The tufted coquette (Lophornis ornatus) is a tiny hummingbird that breeds in eastern Venezuela, Trinidad, Guiana, and northern Brazil. It is an uncommon but widespread species, and appears to be a local or seasonal migrant, although its movements are not well understood.

This small bird inhabits open country, gardens, and cultivated areas.

==Taxonomy==
The tufted coquette was described by the French polymath Georges-Louis Leclerc, Comte de Buffon in 1781 in his Histoire Naturelle des Oiseaux. The bird was also illustrated in a hand-coloured plate engraved by François-Nicolas Martinet in the Planches Enluminées D'Histoire Naturelle which was produced under the supervision of Edme-Louis Daubenton to accompany Buffon's text. Neither the plate caption nor Buffon's description included a scientific name but in 1783 the Dutch naturalist Pieter Boddaert coined the binomial name Trochilus ornatus in his catalogue of the Planches Enluminées. The type locality is Cayenne in French Guiana. The tufted coquette is now placed in the genus Lophornis that was introduced by the French naturalist René Lesson in 1829. The species is monotypic. The generic name combines the Ancient Greek lophos meaning "crest" or "tuft" with ornis meaning "bird". The specific epithet ornatus is Latin for "ornate" or "adorned".

==Description==
The tufted coquette is 6.6 cm long and weighs 2.3 g. The black-tipped red bill is short and straight. The male has a rufous head crest and a coppery green back with a whitish rump band that is prominent in flight. The forehead and underparts are green, and black-spotted rufous plumes project from the neck sides. The tail is golden rufous. The female lacks the crest and plumes. She has green upperparts (dorsal), except for the whitish tail band, and rufous underparts (ventral) that become much paler on the belly. The tail is mostly bronze green with a dusky band and whitish tips to the feathers. Immature males resemble the female, but their throats are whitish with fine dark spotting.

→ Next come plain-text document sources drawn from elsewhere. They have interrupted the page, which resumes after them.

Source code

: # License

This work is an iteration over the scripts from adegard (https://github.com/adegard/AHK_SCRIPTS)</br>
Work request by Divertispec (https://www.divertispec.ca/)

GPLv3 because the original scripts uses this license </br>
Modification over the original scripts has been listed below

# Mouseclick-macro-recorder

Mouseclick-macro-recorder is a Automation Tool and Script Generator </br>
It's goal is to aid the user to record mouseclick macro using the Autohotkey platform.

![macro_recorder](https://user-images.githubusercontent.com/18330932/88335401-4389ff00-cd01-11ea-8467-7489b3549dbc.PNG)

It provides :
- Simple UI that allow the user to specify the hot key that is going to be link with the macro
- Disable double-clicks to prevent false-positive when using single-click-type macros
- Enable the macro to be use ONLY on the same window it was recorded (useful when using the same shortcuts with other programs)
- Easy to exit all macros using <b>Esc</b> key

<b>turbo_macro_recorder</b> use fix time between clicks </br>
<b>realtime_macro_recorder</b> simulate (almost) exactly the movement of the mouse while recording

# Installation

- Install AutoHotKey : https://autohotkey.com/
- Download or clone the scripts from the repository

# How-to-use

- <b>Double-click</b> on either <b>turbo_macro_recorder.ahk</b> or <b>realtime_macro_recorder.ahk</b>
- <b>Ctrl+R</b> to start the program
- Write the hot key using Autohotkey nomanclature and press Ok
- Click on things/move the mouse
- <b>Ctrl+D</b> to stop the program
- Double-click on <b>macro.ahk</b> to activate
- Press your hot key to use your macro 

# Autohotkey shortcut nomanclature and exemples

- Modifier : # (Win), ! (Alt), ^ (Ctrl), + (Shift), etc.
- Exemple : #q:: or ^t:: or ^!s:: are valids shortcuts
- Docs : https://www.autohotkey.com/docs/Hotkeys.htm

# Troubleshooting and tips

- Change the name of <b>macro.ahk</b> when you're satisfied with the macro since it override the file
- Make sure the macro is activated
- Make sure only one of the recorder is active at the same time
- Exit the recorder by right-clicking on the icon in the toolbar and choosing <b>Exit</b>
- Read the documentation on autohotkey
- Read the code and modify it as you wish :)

The female tufted coquette lays two eggs in a small cup nest made of plant down and placed on a branch.

Tufted coquettes are tame and approachable. The call of this species while feeding is a light chik.

Their food is nectar, taken from a variety of flowers, and some small invertebrates. With their small size and steady flight, these birds often resemble a large bee as it moves from flower to flower.